'''

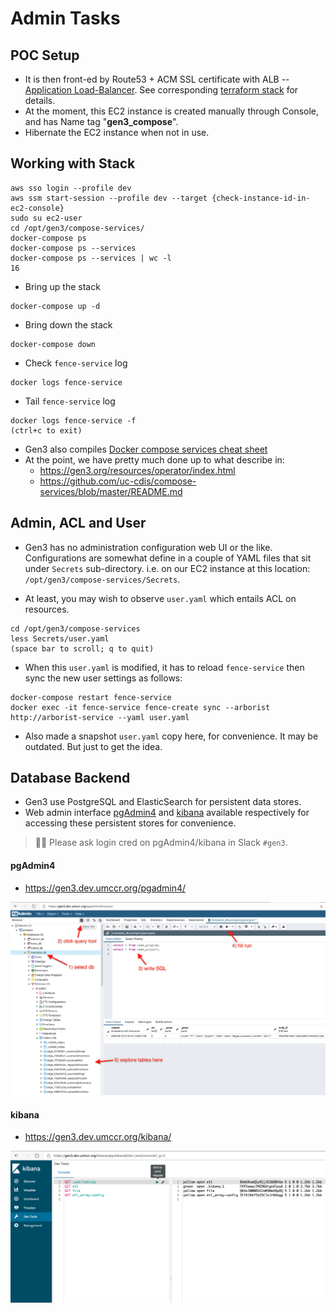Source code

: # Admin Tasks

## POC Setup

- It is then front-ed by Route53 + ACM SSL certificate with ALB -- [Application Load-Balancer](https://docs.aws.amazon.com/elasticloadbalancing/latest/application/introduction.html). See corresponding [terraform stack](https://github.com/umccr/infrastructure/tree/master/terraform/stacks/gen3_compose) for details.
- At the moment, this EC2 instance is created manually through Console, and has Name tag "**gen3_compose**".
- Hibernate the EC2 instance when not in use.

## Working with Stack

```
aws sso login --profile dev
aws ssm start-session --profile dev --target {check-instance-id-in-ec2-console}
sudo su ec2-user
cd /opt/gen3/compose-services/
docker-compose ps
docker-compose ps --services
docker-compose ps --services | wc -l
16
```

- Bring up the stack
```
docker-compose up -d
```

- Bring down the stack
```
docker-compose down
```

- Check `fence-service` log
```
docker logs fence-service
```

- Tail `fence-service` log
```
docker logs fence-service -f
(ctrl+c to exit)
```

- Gen3 also compiles [Docker compose services cheat sheet](https://github.com/uc-cdis/compose-services/blob/master/docs/cheat_sheet.md)
- At the point, we have pretty much done up to what describe in:
    - https://gen3.org/resources/operator/index.html
    - https://github.com/uc-cdis/compose-services/blob/master/README.md

## Admin, ACL and User

- Gen3 has no administration configuration web UI or the like. Configurations are somewhat define in a couple of YAML files that sit under `Secrets` sub-directory. i.e. on our EC2 instance at this location: `/opt/gen3/compose-services/Secrets`.

- At least, you may wish to observe `user.yaml` which entails ACL on resources.
```
cd /opt/gen3/compose-services
less Secrets/user.yaml
(space bar to scroll; q to quit)
``` 

- When this `user.yaml` is modified, it has to reload `fence-service` then sync the new user settings as follows:
```
docker-compose restart fence-service
docker exec -it fence-service fence-create sync --arborist http://arborist-service --yaml user.yaml
```

- Also made a snapshot `user.yaml` copy here, for convenience. It may be outdated. But just to get the idea. 

## Database Backend

- Gen3 use PostgreSQL and ElasticSearch for persistent data stores. 
- Web admin interface [pgAdmin4](https://www.pgadmin.org) and [kibana](https://www.elastic.co/kibana) available respectively for accessing these persistent stores for convenience.

> 🙋‍♂️ Please ask login cred on pgAdmin4/kibana in Slack `#gen3`.

#### pgAdmin4

- https://gen3.dev.umccr.org/pgadmin4/

![pgAdmin4.png](img/pgAdmin4.png)


#### kibana

- https://gen3.dev.umccr.org/kibana/

![kibana.png](img/kibana.png)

'''

[Directions] The lines you need are those containing "profile"; find them in the records and copy them.

[Output for this exercise]
aws sso login --profile dev
aws ssm start-session --profile dev --target {check-instance-id-in-ec2-console}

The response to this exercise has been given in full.